I would like to create a custom transformation function which would process each table in a stream independently. I can’t figure out how to do it. It seems that the only options for custom functions is either to use reduce to transform each table in the stream to a single record, or transform the entire stream.
I must be missing something, because obviously built-in function like limit() do exactly what I want a custom function to do. I just can’t figure out the syntax from the docs, or I’m completely missing it.
I have a stream of tables with a group key. I want to transform each table into one or more records keeping the same group key. Is there a way to do this?
I guess what I’m looking for is a table.map() function which takes as input each table in the stream and returns a new table to replace it in the stream with same grouping keys.

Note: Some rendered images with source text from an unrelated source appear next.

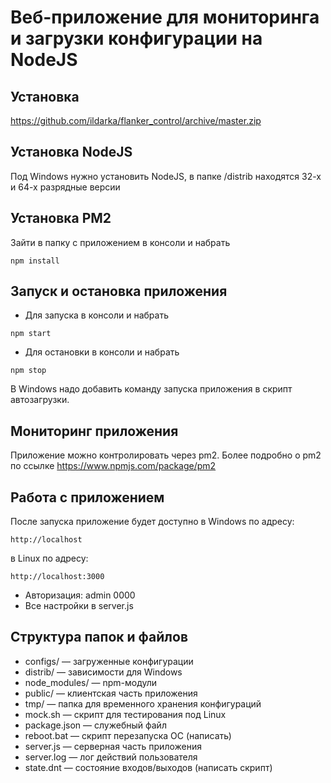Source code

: # Веб-приложение для мониторинга и загрузки конфигурации на NodeJS

## Установка
https://github.com/ildarka/flanker_control/archive/master.zip

## Установка NodeJS
Под Windows нужно установить NodeJS, в папке /distrib находятся 32-х и 64-х разрядные версии

## Установка PM2
Зайти в папку с приложением в консоли и набрать 
```
npm install
```

## Запуск и остановка приложения
+ Для запуска в консоли и набрать 
```
npm start
```
+ Для остановки в консоли и набрать 
```
npm stop
```

В Windows надо добавить команду запуска приложения в скрипт автозагрузки.

## Мониторинг приложения
Приложение можно контролировать через pm2. 
Более подробно о pm2 по ссылке https://www.npmjs.com/package/pm2

## Работа с приложением
После запуска приложение будет доступно в Windows по адресу:
```
http://localhost
``` 
в Linux по адресу: 
```
http://localhost:3000
``` 
+ Авторизация: admin 0000
+ Все настройки в server.js


## Структура папок и файлов
+ configs/ — загруженные конфигурации
+ distrib/ — зависимости для Windows
+ node_modules/ — npm-модули
+ public/ — клиентская часть приложения
+ tmp/ — папка для временного хранения конфигураций
+ mock.sh — скрипт для тестирования под Linux
+ package.json — служебный файл
+ reboot.bat — скрипт перезапуска ОС (написать)
+ server.js — серверная часть приложения
+ server.log — лог действий пользователя
+ state.dnt — состояние входов/выходов (написать скрипт)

Let’s say I have input stream like this:
mydata =
Name Value
A 1
A 2
B 1
B 3
B 4
I want to be able to write a custom function that maps each table into a new table based on some logic (similar to reduce, but not restricted to a single record)
myfunc = (table) =>
// some magic sauce to create a new table based on existing table data
// and possibly merging with other streams
in other words, table A transformed into having an added row, and B lost a row, plus the tables extended with new columns.
My point about limit() in the initial question, is that I’m assuming this is somewhat how limit must work. It needs to know the table boundaries (or group key) so that it knows what to limit and can transform each table in the stream.
Sorry if I’m not making much sense. My original question was that I see documentation for custom aggregation function per table (using reduce) and it appears that all other custom functions work on the entire stream. I was wondering if there was a means to do what I want and I was just missing it in the docs.